= List of people with non-domiciled status in the United Kingdom =

A person with non-domiciled status, sometimes called a 'non-dom', is a person living in the United Kingdom who is considered under British law to be domiciled (i.e. with their permanent home) in another country. Tax status is determined by residence and domicile; nationality is irrelevant. A British citizen who has established a permanent home abroad may reside for a time in Britain and be taxed as non-domiciled.

Non-domiciled status can either be acquired from one's parents, which is known as a 'domicile of origin', or by abandoning one's domicile of origin and demonstrating the intention to reside outside of the UK indefinitely. According to the official government page, "UK residents who have their permanent home ('domicile') outside the UK may not have to pay UK tax on foreign income."

In the 2012/13 tax year more than 113,000 people in the UK claimed non-dom status. The Independent estimated that there were about 116,000 in 2013, an increase of 33,000 since 1997.

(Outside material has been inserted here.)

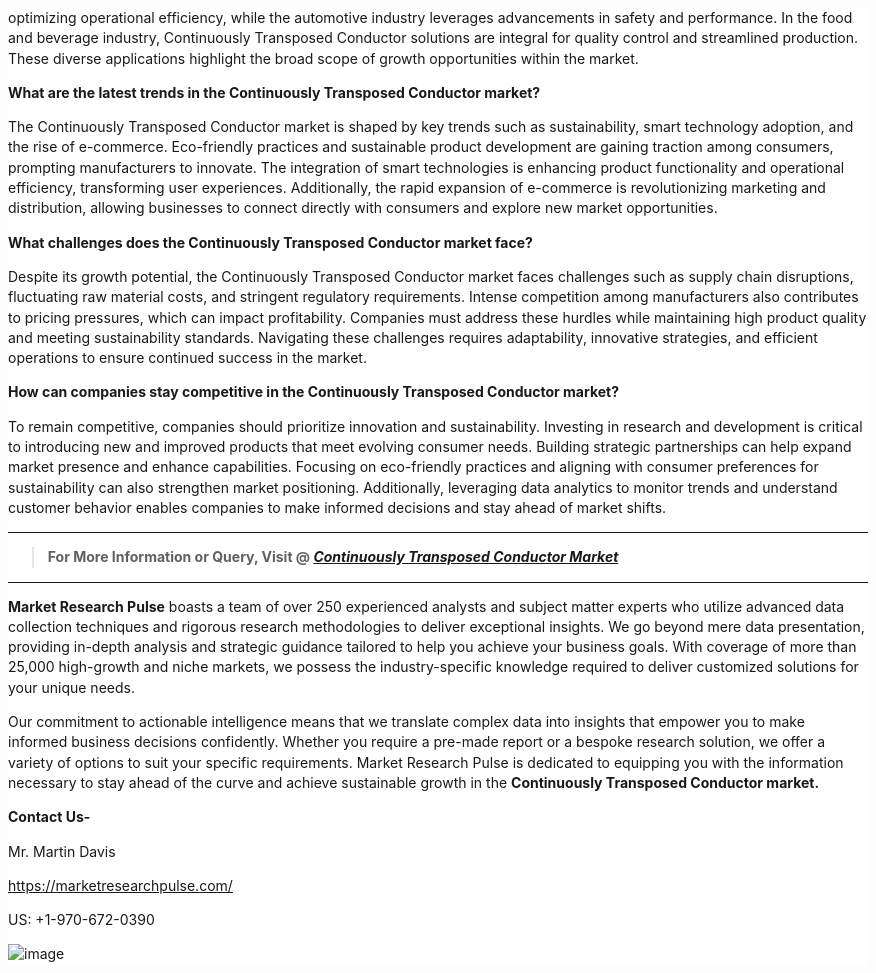 optimizing operational efficiency, while the automotive industry leverages advancements in safety and performance. In the food and beverage industry, Continuously Transposed Conductor solutions are integral for quality control and streamlined production. These diverse applications highlight the broad scope of growth opportunities within the market.</p><p><strong>What are the latest trends in the Continuously Transposed Conductor market?</strong></p><p>The Continuously Transposed Conductor market is shaped by key trends such as sustainability, smart technology adoption, and the rise of e-commerce. Eco-friendly practices and sustainable product development are gaining traction among consumers, prompting manufacturers to innovate. The integration of smart technologies is enhancing product functionality and operational efficiency, transforming user experiences. Additionally, the rapid expansion of e-commerce is revolutionizing marketing and distribution, allowing businesses to connect directly with consumers and explore new market opportunities.</p><p><strong>What challenges does the Continuously Transposed Conductor market face?</strong></p><p>Despite its growth potential, the Continuously Transposed Conductor market faces challenges such as supply chain disruptions, fluctuating raw material costs, and stringent regulatory requirements. Intense competition among manufacturers also contributes to pricing pressures, which can impact profitability. Companies must address these hurdles while maintaining high product quality and meeting sustainability standards. Navigating these challenges requires adaptability, innovative strategies, and efficient operations to ensure continued success in the market.</p><p><strong>How can companies stay competitive in the Continuously Transposed Conductor market?</strong></p><p>To remain competitive, companies should prioritize innovation and sustainability. Investing in research and development is critical to introducing new and improved products that meet evolving consumer needs. Building strategic partnerships can help expand market presence and enhance capabilities. Focusing on eco-friendly practices and aligning with consumer preferences for sustainability can also strengthen market positioning. Additionally, leveraging data analytics to monitor trends and understand customer behavior enables companies to make informed decisions and stay ahead of market shifts.</p><hr /><blockquote><p><strong>For More Information or Query, Visit @&nbsp;<em><a href="https://marketresearchpulse.com/report/60439/continuously-transposed-conductor-market?utm_source=Linkedin&utm_medium=052">Continuously Transposed Conductor Market</a></em></strong></p></blockquote><hr /><p><strong>Market Research Pulse</strong> boasts a team of over 250 experienced analysts and subject matter experts who utilize advanced data collection techniques and rigorous research methodologies to deliver exceptional insights. We go beyond mere data presentation, providing in-depth analysis and strategic guidance tailored to help you achieve your business goals. With coverage of more than 25,000 high-growth and niche markets, we possess the industry-specific knowledge required to deliver customized solutions for your unique needs.</p><p>Our commitment to actionable intelligence means that we translate complex data into insights that empower you to make informed business decisions confidently. Whether you require a pre-made report or a bespoke research solution, we offer a variety of options to suit your specific requirements. Market Research Pulse is dedicated to equipping you with the information necessary to stay ahead of the curve and achieve sustainable growth in the <strong>Continuously Transposed Conductor market.</strong></p><p><strong>Contact Us-</strong></p><p>Mr. Martin Davis</p><p>https://marketresearchpulse.com/</p><p>US: +1-970-672-0390</p>
![image](https://github.com/user-attachments/assets/a2d6a5dd-aa3e-4fa8-b574-5d5a5597022c)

The issue of non-doms came to public attention in 2010, and led to the passage of Constitutional Reform and Governance Act 2010, which provided, among other things, that a person not domiciled in the UK could not serve in the House of Lords. Some non-domiciled Lords gave up their seats in order to maintain their tax status.

==Notable "non-doms"==
Prominent non-doms include:

- Roman Abramovich
- Arpad Busson
- James Caan
- Richard Caring
- Mark Carney, former Governor of the Bank of England
- Sudhir Choudhrie
- Sir Ronald Cohen
- Ben Goldsmith
- Stuart Gulliver, CEO of HSBC
- Jonathan Harmsworth, 4th Viscount Rothermere
- António Horta Osório, CEO of Lloyds Banking Group
- John McFarlane, former Chairman of Barclays
- Lakshmi Mittal
- Akshata Murty, wife of former Prime Minister Rishi Sunak
- Sir Christopher Ondaatje
- Sir Anwar Pervez
- David Potter
- Sigrid Rausing
- Doug Richard
- Pascal Soriot, CEO of AstraZeneca
- Mark Wilson

Those who resigned from the House of Lords over the issue include Raj Bagri, Baron Bagri, Baroness Lydia Dunn, Norman Foster, Lord Laidlaw and Alistair McAlpine, Baron McAlpine of West Green.

==Former "non-doms"==
- Fernand Huts, owner of Katoen Natie
- Jemima Goldsmith
- Zac Goldsmith - pressured by David Cameron into giving up the non-domiciled status he acquired from his father
- Sir Gulam Noon - gave up non-domiciled status in order to become assistant Treasurer to the Labour party
- Lord Paul - gave up non-dom status in 2010 to retain seat in the House of Lords

Lord Ashcroft was arguably the most prominent of these. After some publicity and political pressure, in 2010 he gave up his non-dom status in order to stay in the House of Lords. However, in 2015 he retired as a working peer, which the Financial Times pointed out would allow him to "revive his non-domiciled tax status".